What does Smartness's focus on hotels, B&Bs, apartments, and holiday homes — rather than enterprise hotel chains — imply about their average contract value and churn risk profile?

Serving independent accommodations and small property managers rather than enterprise chains implies a lower average contract value but a far larger addressable customer count, consistent with a high-velocity, lower-touch sales model. The trade-off is elevated churn risk: independent hoteliers and holiday home operators have higher business failure rates, seasonal revenue volatility, and lower switching costs than enterprise buyers, which means Smartness's gross revenue retention is a critical metric that is not publicly disclosed. Their investment in customer experience headcount alongside technical teams suggests they are aware of this churn risk and are competing on service quality as a retention lever, not just product features.

What does Smartness's stated mission to automate online operations for accommodations signal about their product roadmap beyond dynamic pricing?

The explicit framing around automating online operations — not just optimizing pricing — signals that Smartness is positioning as a broader hospitality operations platform rather than a single-feature pricing tool. This implies a product roadmap that likely extends into channel management, direct booking optimization, reputation management, and potentially guest communication automation, all of which are adjacencies that deepen switching costs and expand revenue per customer. For competitive intelligence purposes, any job postings or feature announcements in these adjacencies would confirm the platform expansion thesis and signal which point solutions — channel managers, PMS integrations, review aggregators — are next on the acquisition or build-versus-buy list.

What does the absence of named enterprise clients or marquee partnership disclosures in available Smartness intelligence suggest about their go-to-market maturity?

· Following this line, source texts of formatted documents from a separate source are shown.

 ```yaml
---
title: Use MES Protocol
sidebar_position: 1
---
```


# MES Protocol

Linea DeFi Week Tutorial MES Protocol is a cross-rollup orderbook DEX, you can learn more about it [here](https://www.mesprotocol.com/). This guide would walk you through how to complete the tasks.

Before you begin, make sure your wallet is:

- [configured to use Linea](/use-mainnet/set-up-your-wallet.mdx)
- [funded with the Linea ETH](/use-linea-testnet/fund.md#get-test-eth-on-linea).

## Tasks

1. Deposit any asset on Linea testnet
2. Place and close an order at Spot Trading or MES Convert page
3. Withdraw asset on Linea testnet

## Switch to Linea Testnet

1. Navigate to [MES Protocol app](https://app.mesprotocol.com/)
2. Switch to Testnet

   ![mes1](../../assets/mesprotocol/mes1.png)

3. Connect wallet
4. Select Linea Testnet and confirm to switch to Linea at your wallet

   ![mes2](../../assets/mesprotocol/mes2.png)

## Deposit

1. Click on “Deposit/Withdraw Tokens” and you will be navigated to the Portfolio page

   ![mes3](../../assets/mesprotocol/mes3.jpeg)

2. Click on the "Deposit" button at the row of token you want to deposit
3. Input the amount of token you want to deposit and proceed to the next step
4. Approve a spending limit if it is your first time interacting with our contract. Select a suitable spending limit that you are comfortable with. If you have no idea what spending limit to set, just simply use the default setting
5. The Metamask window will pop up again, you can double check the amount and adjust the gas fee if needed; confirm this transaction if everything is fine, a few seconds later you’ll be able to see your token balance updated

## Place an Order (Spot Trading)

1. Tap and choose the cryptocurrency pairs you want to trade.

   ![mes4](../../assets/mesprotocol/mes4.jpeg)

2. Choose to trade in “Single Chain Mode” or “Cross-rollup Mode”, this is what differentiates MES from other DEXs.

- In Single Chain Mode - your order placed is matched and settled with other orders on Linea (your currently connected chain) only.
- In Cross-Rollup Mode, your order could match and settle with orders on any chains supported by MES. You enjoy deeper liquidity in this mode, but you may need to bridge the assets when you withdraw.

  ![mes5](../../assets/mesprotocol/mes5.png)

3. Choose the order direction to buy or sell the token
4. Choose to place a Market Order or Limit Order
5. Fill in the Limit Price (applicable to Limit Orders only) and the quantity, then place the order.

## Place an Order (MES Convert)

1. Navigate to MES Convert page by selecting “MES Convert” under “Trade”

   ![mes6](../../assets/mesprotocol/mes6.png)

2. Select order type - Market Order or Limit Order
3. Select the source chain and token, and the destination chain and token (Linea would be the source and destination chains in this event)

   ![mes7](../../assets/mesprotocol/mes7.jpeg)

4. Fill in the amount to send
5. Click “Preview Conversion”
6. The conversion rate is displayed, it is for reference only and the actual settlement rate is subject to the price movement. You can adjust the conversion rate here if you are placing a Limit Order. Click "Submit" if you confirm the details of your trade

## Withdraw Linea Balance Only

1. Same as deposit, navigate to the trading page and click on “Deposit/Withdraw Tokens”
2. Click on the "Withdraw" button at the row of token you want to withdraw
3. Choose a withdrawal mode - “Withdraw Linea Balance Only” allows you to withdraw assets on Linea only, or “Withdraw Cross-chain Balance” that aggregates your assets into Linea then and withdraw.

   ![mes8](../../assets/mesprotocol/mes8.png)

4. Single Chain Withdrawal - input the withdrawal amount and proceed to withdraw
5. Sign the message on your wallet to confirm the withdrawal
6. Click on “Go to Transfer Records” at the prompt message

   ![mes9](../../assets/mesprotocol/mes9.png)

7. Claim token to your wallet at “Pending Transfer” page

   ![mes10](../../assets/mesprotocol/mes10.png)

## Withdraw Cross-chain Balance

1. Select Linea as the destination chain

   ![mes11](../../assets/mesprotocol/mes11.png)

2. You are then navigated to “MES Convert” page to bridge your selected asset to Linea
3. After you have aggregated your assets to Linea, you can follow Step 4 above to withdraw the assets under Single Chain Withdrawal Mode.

The lack of publicly named enterprise clients or formal partnership announcements is consistent with a company that has built its customer base through high-volume sales to SMB hospitality operators rather than through marquee enterprise deals or OTA-ecosystem partnerships. This is not inherently a weakness — 4,000 customers across 41 markets represents meaningful revenue diversification — but it does suggest Smartness has not yet made the go-to-market transition that typically unlocks enterprise hotel group contracts, which require different procurement processes, SLAs, and integration depths. A move upmarket toward hotel groups or property management companies would likely be signaled by new enterprise sales hires, SOC 2 or enterprise security certifications, and changes in leadership with enterprise SaaS backgrounds.

Given that Smartness serves over 41 markets as of 2026, what does the specific callout of Italy, D-A-CH, and UK-Ireland as named regions suggest about revenue concentration risk?

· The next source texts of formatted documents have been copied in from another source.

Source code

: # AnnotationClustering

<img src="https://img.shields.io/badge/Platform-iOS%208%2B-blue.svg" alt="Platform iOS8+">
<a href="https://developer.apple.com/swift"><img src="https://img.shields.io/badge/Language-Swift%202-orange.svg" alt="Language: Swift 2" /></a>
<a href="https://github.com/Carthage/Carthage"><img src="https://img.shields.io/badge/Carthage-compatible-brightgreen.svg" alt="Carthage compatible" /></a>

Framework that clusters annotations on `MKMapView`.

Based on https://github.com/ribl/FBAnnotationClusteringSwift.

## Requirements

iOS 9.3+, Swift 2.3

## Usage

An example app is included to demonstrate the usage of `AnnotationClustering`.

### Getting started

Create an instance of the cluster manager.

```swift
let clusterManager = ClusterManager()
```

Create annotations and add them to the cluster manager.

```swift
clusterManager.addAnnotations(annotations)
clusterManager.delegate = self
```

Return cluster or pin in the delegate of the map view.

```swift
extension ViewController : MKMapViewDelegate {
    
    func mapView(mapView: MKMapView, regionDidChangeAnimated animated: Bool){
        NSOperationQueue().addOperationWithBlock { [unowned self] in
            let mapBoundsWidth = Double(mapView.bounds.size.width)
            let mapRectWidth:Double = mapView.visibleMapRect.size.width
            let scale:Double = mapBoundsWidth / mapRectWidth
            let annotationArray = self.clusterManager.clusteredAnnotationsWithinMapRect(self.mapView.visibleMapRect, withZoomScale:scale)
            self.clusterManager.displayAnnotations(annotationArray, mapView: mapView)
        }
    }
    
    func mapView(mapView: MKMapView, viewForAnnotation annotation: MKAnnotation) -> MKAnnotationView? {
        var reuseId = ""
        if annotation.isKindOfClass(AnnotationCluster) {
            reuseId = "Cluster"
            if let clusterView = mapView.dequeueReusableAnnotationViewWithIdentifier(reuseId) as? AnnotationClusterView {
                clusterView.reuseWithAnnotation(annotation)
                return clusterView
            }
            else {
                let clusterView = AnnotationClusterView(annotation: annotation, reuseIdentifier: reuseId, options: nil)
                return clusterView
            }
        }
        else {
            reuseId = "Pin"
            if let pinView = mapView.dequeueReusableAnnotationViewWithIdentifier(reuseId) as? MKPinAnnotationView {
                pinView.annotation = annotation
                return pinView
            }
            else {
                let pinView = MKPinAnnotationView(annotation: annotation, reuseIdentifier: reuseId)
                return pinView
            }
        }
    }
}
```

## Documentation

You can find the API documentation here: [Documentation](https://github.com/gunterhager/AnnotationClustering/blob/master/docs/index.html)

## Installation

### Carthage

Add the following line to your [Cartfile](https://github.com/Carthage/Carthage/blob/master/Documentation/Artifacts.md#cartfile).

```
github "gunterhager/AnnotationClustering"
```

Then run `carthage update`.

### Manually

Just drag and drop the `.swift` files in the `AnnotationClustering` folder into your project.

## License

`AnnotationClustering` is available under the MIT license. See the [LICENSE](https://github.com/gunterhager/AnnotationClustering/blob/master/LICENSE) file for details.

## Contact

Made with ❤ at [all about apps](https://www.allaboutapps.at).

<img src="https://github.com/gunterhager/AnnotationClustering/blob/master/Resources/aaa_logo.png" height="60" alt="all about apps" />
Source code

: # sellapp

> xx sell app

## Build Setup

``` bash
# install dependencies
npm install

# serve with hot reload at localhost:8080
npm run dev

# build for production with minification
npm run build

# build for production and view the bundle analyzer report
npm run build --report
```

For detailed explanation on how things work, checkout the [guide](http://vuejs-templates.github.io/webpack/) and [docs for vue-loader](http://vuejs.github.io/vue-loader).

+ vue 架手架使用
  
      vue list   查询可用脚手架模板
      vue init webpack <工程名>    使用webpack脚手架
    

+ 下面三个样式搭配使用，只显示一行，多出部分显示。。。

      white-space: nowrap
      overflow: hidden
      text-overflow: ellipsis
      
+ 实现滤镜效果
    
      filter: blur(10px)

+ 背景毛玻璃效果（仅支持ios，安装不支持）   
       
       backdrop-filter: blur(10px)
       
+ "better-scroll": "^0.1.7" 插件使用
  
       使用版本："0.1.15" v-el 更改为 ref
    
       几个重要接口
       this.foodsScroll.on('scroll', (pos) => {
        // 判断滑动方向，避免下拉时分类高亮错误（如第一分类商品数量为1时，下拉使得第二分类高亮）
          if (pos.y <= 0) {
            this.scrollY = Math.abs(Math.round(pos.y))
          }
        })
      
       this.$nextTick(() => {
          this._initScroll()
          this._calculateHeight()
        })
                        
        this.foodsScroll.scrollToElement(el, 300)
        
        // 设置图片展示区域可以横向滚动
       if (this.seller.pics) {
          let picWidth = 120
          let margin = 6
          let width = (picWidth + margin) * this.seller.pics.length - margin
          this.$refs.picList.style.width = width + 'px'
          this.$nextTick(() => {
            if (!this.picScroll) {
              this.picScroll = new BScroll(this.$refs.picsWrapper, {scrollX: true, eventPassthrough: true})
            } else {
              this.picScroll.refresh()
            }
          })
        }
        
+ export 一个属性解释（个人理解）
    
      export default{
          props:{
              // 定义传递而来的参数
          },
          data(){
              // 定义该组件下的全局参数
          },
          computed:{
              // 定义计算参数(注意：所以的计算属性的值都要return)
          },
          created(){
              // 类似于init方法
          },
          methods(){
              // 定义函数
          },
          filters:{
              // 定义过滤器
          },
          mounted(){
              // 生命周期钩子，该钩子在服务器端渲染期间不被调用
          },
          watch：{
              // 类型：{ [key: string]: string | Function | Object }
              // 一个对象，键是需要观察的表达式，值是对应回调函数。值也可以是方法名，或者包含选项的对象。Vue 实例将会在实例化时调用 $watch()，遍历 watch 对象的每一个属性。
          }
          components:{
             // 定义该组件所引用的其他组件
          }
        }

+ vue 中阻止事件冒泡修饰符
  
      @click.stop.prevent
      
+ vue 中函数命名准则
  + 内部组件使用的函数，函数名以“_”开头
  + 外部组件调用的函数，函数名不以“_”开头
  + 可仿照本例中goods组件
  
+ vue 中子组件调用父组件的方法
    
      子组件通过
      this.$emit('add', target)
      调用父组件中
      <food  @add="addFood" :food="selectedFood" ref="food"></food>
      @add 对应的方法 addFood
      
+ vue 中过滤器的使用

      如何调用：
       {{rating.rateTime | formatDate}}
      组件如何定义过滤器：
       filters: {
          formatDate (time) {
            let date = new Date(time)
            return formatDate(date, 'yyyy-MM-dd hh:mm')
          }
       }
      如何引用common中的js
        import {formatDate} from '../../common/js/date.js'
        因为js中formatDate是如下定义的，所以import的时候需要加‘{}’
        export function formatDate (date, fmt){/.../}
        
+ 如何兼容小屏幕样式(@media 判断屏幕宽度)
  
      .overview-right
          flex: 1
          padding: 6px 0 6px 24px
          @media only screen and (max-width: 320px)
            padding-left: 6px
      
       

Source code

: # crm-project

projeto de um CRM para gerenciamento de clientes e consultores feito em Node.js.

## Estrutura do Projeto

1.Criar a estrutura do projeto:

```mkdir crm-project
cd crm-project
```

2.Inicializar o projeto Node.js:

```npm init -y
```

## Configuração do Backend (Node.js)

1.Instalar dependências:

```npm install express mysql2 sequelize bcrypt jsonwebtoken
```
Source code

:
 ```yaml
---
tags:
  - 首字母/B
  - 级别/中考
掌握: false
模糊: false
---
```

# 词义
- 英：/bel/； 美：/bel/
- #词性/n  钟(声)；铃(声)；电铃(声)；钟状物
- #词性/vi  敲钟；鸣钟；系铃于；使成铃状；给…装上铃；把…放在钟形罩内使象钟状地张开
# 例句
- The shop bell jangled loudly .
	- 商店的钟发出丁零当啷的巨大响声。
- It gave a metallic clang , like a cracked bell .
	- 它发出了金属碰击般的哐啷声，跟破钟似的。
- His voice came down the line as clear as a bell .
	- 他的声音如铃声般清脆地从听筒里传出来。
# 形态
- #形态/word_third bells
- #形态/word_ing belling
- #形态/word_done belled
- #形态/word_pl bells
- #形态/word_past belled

The explicit naming of Italy, D-A-CH, and UK-Ireland as primary markets strongly implies that these three regions account for a disproportionate share of Smartness's 4,000 customers and revenue, with the remaining markets representing early-stage or thin penetration. This geographic concentration is a meaningful risk factor: macroeconomic softness in European travel, regulatory changes to short-term rental markets in Italy or the UK, or a major OTA policy shift in these regions could materially impact the business. For a company claiming global expansion ambitions, the gap between 41 markets on paper and three anchor regions in practice is the key tension a strategy or corp-dev team should probe in diligence.